What needs to be done →
The lines to be extracted run from the start of the listing through the line containing "- **첫 번째 화면**"; copy them exactly and nothing else.

******************************

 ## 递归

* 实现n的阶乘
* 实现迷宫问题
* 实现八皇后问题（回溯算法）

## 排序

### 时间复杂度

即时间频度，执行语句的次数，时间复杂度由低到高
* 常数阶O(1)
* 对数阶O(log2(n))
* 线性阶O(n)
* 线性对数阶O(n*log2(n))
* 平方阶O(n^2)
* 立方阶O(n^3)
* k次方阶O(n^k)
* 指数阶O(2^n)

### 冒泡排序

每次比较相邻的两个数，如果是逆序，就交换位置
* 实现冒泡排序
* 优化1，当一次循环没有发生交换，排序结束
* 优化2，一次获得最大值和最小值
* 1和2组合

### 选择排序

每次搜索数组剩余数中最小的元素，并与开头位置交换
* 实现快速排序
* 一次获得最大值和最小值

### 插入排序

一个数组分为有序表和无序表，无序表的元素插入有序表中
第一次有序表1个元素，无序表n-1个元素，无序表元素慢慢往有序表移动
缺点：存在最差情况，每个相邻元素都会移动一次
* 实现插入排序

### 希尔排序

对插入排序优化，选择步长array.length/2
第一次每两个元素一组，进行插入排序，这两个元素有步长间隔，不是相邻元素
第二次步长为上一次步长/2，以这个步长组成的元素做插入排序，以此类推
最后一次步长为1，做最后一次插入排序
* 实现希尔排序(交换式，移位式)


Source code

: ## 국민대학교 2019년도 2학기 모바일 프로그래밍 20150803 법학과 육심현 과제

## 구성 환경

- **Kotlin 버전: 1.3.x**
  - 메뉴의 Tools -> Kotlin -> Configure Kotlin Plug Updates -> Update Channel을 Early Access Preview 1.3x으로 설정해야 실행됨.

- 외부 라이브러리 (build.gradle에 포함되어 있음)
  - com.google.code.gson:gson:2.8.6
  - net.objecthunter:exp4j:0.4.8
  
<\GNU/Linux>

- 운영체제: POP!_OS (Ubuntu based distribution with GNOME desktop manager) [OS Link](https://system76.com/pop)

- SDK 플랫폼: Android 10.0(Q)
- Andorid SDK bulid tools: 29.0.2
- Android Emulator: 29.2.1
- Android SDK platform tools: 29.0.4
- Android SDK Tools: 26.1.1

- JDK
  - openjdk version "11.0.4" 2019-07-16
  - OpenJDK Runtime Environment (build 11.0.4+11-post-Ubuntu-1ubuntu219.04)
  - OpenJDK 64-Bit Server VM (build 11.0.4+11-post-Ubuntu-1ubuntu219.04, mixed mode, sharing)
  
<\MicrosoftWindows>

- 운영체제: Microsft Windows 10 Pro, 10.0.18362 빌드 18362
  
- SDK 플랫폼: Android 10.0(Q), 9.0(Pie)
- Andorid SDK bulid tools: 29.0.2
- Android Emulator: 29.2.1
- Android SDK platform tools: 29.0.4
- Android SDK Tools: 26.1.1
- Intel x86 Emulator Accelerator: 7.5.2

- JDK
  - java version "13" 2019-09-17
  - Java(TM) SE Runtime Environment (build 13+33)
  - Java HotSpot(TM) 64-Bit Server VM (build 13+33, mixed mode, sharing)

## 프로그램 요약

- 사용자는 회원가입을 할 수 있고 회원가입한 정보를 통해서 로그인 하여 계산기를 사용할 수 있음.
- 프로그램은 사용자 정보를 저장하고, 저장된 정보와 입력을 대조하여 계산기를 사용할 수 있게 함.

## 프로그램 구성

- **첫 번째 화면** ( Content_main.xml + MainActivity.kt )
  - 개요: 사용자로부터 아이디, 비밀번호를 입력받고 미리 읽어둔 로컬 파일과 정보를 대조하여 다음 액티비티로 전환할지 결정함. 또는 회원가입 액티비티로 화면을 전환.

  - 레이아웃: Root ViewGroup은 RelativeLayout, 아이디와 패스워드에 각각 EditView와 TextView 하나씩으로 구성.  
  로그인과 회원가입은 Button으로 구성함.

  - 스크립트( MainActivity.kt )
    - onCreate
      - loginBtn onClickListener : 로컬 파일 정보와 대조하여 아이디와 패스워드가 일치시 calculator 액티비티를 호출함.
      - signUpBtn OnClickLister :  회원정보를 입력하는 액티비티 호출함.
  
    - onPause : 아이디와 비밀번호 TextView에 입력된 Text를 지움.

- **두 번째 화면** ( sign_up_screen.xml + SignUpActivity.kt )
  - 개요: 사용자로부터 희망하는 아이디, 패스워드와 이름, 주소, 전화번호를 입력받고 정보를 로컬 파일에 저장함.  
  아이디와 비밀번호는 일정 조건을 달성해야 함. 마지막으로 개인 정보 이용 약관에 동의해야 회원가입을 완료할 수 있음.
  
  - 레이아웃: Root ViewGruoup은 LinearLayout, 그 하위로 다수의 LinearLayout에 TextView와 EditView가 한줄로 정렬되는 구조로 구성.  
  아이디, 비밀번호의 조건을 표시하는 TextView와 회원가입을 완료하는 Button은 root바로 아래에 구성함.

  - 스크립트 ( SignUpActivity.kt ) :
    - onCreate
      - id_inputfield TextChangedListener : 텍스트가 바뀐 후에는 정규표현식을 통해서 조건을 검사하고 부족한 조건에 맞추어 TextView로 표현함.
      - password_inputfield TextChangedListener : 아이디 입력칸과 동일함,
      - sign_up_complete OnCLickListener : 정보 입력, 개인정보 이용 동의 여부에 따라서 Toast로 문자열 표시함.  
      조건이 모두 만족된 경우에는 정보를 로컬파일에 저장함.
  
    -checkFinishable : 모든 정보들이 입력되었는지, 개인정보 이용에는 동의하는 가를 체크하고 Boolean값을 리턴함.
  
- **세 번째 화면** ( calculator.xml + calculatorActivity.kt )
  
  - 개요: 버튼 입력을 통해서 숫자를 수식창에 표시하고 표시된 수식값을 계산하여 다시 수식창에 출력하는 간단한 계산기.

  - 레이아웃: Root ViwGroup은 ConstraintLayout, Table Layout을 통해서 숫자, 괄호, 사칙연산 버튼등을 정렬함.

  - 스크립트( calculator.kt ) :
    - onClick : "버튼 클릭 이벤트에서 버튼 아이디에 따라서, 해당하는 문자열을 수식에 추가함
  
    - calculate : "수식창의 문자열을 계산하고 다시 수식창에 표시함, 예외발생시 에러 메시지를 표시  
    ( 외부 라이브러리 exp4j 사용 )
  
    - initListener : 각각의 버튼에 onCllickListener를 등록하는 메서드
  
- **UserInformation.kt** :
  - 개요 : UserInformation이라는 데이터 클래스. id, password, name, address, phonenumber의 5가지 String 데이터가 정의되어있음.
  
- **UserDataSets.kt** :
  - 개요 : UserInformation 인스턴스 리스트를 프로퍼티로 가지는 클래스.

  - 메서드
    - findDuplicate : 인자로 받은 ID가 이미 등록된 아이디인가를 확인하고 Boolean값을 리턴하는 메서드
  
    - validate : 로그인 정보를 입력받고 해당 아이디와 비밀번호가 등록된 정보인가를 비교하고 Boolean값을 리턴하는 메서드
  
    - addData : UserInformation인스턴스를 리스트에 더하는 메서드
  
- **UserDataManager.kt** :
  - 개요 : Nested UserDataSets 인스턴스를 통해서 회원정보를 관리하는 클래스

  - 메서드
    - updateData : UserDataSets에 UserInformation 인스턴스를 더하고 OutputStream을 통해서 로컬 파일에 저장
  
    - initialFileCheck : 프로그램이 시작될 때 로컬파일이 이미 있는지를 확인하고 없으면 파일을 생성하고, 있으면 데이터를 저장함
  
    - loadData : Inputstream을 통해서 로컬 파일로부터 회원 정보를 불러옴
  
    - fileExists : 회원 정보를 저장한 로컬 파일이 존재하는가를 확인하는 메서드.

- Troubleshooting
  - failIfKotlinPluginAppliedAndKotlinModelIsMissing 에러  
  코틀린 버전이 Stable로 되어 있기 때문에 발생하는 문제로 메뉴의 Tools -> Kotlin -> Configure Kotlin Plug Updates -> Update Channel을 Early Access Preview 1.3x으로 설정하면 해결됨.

******************************

Response →
 ## 递归

* 实现n的阶乘
* 实现迷宫问题
* 实现八皇后问题（回溯算法）

## 排序

### 时间复杂度

即时间频度，执行语句的次数，时间复杂度由低到高
* 常数阶O(1)
* 对数阶O(log2(n))
* 线性阶O(n)
* 线性对数阶O(n*log2(n))
* 平方阶O(n^2)
* 立方阶O(n^3)
* k次方阶O(n^k)
* 指数阶O(2^n)

### 冒泡排序

每次比较相邻的两个数，如果是逆序，就交换位置
* 实现冒泡排序
* 优化1，当一次循环没有发生交换，排序结束
* 优化2，一次获得最大值和最小值
* 1和2组合

### 选择排序

每次搜索数组剩余数中最小的元素，并与开头位置交换
* 实现快速排序
* 一次获得最大值和最小值

### 插入排序

一个数组分为有序表和无序表，无序表的元素插入有序表中
第一次有序表1个元素，无序表n-1个元素，无序表元素慢慢往有序表移动
缺点：存在最差情况，每个相邻元素都会移动一次
* 实现插入排序

### 希尔排序

对插入排序优化，选择步长array.length/2
第一次每两个元素一组，进行插入排序，这两个元素有步长间隔，不是相邻元素
第二次步长为上一次步长/2，以这个步长组成的元素做插入排序，以此类推
最后一次步长为1，做最后一次插入排序
* 实现希尔排序(交换式，移位式)


Source code

: ## 국민대학교 2019년도 2학기 모바일 프로그래밍 20150803 법학과 육심현 과제

## 구성 환경

- **Kotlin 버전: 1.3.x**
  - 메뉴의 Tools -> Kotlin -> Configure Kotlin Plug Updates -> Update Channel을 Early Access Preview 1.3x으로 설정해야 실행됨.

- 외부 라이브러리 (build.gradle에 포함되어 있음)
  - com.google.code.gson:gson:2.8.6
  - net.objecthunter:exp4j:0.4.8
  
<\GNU/Linux>

- 운영체제: POP!_OS (Ubuntu based distribution with GNOME desktop manager) [OS Link](https://system76.com/pop)

- SDK 플랫폼: Android 10.0(Q)
- Andorid SDK bulid tools: 29.0.2
- Android Emulator: 29.2.1
- Android SDK platform tools: 29.0.4
- Android SDK Tools: 26.1.1

- JDK
  - openjdk version "11.0.4" 2019-07-16
  - OpenJDK Runtime Environment (build 11.0.4+11-post-Ubuntu-1ubuntu219.04)
  - OpenJDK 64-Bit Server VM (build 11.0.4+11-post-Ubuntu-1ubuntu219.04, mixed mode, sharing)
  
<\MicrosoftWindows>

- 운영체제: Microsft Windows 10 Pro, 10.0.18362 빌드 18362
  
- SDK 플랫폼: Android 10.0(Q), 9.0(Pie)
- Andorid SDK bulid tools: 29.0.2
- Android Emulator: 29.2.1
- Android SDK platform tools: 29.0.4
- Android SDK Tools: 26.1.1
- Intel x86 Emulator Accelerator: 7.5.2

- JDK
  - java version "13" 2019-09-17
  - Java(TM) SE Runtime Environment (build 13+33)
  - Java HotSpot(TM) 64-Bit Server VM (build 13+33, mixed mode, sharing)

## 프로그램 요약

- 사용자는 회원가입을 할 수 있고 회원가입한 정보를 통해서 로그인 하여 계산기를 사용할 수 있음.
- 프로그램은 사용자 정보를 저장하고, 저장된 정보와 입력을 대조하여 계산기를 사용할 수 있게 함.

## 프로그램 구성

- **첫 번째 화면** ( Content_main.xml + MainActivity.kt )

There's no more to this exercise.